Correlation between microstructure and gas sensing properties of hierarchical porous tin oxide topologically synthesized on coplanar sensors’ surface

Gas sensing performance of hierarchical porous (HP) nanostructured metal oxide can be improved by microstructure modulation. However, these microstructure-modulated HP structures are too delicate to stand the destruction from conventional fabrication processes of gas sensors. To solve this problem, effective surface area and ratio between different phases of HP structures based on topological transformation were modulated by sintering treatment in situ on coplanar sensors’ surface.
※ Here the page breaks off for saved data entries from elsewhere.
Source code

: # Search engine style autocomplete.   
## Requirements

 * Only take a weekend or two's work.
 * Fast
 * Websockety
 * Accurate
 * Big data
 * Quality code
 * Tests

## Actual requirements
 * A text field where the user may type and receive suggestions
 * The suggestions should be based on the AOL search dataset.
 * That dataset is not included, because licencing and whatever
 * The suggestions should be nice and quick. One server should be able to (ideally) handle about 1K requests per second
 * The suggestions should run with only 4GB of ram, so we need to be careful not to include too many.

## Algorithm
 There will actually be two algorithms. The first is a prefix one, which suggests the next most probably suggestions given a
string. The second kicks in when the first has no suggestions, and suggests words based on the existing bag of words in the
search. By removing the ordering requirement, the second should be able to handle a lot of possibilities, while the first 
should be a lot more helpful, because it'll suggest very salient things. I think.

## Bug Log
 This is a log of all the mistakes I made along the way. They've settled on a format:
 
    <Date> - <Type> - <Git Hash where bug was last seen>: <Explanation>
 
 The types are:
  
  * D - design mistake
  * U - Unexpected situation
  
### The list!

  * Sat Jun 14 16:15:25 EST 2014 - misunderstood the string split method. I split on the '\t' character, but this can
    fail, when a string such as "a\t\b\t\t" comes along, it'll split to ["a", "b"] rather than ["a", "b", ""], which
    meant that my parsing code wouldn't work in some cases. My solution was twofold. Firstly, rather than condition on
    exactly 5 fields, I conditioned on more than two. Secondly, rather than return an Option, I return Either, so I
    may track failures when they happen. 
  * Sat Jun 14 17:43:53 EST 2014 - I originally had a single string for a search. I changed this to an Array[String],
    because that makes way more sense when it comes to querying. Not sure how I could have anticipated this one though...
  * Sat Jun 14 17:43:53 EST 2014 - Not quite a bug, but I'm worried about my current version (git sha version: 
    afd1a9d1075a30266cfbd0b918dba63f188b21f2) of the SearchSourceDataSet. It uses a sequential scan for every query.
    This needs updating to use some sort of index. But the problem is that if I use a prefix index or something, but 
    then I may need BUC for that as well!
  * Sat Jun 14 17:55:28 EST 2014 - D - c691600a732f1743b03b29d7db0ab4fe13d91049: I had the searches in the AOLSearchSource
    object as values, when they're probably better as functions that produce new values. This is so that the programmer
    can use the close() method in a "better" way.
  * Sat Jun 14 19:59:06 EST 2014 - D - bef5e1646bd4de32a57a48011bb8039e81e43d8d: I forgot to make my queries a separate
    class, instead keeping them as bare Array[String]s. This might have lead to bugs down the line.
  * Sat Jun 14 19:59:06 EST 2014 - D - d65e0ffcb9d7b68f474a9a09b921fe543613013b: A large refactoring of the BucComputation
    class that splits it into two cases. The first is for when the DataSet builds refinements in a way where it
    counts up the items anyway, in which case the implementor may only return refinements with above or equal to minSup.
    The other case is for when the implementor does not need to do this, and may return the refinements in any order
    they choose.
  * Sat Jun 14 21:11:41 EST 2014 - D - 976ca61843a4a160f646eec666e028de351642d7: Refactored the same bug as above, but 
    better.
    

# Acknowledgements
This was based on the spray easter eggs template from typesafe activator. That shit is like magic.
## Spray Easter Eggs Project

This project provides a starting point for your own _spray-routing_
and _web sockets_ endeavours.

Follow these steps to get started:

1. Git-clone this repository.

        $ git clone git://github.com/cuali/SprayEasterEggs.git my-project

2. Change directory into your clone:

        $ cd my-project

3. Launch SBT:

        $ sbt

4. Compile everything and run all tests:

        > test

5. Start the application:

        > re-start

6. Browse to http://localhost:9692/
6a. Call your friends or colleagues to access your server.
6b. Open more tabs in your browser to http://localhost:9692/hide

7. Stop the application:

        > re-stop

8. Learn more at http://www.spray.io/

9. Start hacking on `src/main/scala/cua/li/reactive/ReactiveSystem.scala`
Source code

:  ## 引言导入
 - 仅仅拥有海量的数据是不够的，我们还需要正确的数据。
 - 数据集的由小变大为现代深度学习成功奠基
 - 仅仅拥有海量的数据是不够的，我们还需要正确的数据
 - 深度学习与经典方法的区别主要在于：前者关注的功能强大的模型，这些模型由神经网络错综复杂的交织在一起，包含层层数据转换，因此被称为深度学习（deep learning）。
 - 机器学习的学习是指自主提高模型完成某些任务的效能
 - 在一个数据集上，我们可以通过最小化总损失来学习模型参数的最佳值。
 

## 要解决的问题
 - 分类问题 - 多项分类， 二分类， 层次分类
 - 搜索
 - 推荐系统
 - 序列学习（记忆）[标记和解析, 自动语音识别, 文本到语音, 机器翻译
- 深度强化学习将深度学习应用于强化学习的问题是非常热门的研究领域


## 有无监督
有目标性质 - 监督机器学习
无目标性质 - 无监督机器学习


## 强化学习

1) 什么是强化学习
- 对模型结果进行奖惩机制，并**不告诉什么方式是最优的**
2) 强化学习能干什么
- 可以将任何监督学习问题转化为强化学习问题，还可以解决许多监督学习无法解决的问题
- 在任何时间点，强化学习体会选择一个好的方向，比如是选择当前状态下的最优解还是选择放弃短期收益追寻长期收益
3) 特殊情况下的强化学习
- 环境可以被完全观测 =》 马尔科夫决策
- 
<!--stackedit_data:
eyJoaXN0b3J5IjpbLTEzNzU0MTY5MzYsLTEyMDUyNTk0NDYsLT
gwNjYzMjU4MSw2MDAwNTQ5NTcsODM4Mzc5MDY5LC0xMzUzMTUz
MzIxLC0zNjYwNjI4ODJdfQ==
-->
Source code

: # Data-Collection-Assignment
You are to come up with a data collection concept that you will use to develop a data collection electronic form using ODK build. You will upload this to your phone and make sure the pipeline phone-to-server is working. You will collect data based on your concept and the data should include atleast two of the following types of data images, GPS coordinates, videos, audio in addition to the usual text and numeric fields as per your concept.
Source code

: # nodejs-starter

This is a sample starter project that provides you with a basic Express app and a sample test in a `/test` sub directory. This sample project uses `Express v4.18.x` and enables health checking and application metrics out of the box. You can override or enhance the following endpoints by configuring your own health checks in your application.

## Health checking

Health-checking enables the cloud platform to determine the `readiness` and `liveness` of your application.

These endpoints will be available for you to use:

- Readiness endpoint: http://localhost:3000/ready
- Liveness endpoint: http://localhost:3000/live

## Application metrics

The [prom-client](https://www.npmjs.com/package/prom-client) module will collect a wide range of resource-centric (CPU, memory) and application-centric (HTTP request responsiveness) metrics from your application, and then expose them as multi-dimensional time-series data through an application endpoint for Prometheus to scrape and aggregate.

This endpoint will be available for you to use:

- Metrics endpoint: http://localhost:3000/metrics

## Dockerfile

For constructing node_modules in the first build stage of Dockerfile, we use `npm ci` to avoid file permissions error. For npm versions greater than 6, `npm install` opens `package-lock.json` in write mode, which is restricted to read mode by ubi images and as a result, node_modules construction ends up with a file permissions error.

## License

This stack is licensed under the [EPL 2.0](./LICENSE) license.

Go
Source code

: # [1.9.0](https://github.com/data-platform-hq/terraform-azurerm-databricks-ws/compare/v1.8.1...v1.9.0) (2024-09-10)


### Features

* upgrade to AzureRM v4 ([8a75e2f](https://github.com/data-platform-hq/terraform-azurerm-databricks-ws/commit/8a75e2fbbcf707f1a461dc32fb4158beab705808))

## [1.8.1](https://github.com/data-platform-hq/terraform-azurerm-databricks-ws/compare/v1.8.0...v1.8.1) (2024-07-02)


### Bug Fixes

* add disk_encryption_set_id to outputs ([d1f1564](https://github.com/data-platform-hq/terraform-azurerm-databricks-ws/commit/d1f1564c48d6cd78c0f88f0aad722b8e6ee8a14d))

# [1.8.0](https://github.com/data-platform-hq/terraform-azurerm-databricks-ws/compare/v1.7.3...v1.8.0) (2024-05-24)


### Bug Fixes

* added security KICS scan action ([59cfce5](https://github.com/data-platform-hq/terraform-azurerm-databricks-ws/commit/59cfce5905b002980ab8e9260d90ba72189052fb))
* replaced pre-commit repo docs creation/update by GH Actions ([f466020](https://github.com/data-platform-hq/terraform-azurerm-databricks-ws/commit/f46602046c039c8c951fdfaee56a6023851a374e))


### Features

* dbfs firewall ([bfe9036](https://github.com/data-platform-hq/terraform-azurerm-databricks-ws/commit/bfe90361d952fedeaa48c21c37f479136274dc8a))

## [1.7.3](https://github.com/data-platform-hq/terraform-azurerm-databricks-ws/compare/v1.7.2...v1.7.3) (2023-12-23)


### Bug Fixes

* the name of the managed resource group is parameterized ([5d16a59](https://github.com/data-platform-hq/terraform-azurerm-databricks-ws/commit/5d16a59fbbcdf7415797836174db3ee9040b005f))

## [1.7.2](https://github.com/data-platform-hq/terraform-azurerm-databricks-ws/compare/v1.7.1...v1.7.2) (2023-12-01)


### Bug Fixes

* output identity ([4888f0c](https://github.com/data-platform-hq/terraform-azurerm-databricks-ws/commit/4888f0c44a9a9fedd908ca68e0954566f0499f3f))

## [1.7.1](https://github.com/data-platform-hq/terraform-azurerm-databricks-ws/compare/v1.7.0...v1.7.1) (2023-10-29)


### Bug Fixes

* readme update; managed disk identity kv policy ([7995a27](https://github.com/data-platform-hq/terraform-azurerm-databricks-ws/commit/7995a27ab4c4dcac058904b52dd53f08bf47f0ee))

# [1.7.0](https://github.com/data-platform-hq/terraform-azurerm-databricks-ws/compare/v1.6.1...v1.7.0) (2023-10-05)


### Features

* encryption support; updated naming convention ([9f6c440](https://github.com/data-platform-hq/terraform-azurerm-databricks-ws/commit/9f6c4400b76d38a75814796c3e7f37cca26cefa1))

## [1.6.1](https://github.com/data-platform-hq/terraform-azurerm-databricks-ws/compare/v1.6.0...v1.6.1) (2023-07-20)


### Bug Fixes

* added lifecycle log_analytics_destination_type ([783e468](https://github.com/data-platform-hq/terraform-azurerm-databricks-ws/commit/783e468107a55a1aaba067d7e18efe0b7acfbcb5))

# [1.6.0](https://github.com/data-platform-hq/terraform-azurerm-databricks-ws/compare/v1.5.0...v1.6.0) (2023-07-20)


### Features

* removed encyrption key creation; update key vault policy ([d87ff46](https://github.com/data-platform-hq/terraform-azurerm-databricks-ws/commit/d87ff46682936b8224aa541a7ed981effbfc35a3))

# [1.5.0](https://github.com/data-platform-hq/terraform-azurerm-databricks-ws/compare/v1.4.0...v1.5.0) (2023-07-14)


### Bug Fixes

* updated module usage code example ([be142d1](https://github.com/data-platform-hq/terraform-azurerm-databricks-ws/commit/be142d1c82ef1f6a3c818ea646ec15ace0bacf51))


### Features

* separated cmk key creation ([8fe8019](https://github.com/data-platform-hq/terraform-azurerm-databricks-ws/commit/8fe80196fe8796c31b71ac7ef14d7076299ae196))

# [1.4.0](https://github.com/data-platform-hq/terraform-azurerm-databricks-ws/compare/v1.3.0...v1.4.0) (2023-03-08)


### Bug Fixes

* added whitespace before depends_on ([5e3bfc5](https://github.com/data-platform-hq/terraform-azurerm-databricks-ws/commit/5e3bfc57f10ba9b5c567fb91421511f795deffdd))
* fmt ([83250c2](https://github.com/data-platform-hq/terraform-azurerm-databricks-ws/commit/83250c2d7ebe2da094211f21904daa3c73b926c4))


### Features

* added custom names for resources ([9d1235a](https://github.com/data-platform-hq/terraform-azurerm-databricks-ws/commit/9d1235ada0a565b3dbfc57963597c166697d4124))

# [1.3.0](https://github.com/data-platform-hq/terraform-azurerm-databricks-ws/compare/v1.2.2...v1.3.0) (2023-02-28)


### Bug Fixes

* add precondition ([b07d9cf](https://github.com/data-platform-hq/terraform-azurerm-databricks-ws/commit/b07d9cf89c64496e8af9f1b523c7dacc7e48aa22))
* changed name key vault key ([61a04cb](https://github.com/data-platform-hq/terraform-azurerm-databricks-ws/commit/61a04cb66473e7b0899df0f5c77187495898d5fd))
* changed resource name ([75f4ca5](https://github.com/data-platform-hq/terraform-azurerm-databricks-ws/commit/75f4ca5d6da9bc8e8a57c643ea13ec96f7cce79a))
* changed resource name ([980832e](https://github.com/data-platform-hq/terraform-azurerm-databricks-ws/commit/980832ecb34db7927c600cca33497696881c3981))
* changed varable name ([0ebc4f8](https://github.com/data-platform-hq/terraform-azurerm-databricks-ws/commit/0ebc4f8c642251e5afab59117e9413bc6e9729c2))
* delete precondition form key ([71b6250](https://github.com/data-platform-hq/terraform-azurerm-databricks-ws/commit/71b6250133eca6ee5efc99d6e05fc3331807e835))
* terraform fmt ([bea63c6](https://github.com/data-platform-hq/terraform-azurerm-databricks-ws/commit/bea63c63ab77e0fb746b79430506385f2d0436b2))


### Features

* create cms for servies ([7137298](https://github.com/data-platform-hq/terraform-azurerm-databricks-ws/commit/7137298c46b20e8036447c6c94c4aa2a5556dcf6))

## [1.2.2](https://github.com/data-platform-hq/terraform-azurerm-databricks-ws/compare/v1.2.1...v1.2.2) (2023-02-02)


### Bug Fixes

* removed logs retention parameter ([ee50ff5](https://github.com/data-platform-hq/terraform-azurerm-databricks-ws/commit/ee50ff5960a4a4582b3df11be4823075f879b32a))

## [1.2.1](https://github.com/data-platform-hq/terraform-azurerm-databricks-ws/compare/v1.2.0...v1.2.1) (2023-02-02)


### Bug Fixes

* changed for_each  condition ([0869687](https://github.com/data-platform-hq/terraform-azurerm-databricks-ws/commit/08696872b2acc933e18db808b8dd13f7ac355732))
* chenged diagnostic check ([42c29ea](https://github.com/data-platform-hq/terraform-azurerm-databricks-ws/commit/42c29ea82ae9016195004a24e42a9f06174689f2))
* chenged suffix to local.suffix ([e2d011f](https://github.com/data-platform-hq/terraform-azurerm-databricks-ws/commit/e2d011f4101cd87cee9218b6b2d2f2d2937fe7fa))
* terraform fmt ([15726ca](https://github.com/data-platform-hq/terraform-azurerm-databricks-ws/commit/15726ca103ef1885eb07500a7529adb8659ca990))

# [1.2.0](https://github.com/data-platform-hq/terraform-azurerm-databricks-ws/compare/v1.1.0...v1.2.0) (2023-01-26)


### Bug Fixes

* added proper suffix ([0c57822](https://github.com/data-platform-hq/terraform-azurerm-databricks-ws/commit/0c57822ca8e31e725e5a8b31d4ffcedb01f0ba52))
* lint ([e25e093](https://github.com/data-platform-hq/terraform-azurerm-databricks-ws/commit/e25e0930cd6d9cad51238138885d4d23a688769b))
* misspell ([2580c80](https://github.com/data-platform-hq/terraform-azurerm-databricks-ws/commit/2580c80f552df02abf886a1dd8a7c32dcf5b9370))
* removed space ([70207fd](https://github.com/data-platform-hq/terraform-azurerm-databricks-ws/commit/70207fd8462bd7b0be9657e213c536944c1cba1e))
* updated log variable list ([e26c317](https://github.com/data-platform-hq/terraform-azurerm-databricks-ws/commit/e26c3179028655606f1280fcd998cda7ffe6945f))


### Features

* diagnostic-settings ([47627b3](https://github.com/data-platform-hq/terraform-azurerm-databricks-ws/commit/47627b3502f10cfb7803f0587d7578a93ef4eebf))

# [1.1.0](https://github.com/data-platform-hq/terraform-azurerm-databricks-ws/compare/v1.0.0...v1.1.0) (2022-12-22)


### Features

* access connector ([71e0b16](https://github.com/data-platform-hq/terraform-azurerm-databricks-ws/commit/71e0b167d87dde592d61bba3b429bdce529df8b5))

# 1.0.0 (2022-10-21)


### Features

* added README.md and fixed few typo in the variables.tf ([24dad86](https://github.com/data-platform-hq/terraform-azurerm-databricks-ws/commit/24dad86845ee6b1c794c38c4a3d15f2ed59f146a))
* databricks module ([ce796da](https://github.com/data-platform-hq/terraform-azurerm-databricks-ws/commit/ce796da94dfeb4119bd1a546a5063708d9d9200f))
A strong correlation between effective surface area, crystal structures and gas-sensing properties was revealed. During sintering temperature from 400 °C to 650 °C, gas response increased to formaldehyde with increasing effective surface area, while decreased from 650 °C to 800 °C since the influence of phase transformation from orthorhombic SnO2 to rutile SnO2 overcame the change of effective surface area. A conclusion that the gas sensing performance of orthorhombic SnO2 was superior to that of rutile SnO2 was thus carried out. This was mainly attributed to the loose building block ([SnO6]8−) of orthorhombic SnO2 which could produce much oxygen vacancies, as verified by XPS, PL and EPR. In brief, this work shed a light on the process of sensor design to obtain gas sensing material with microstructure-modulated HP structure.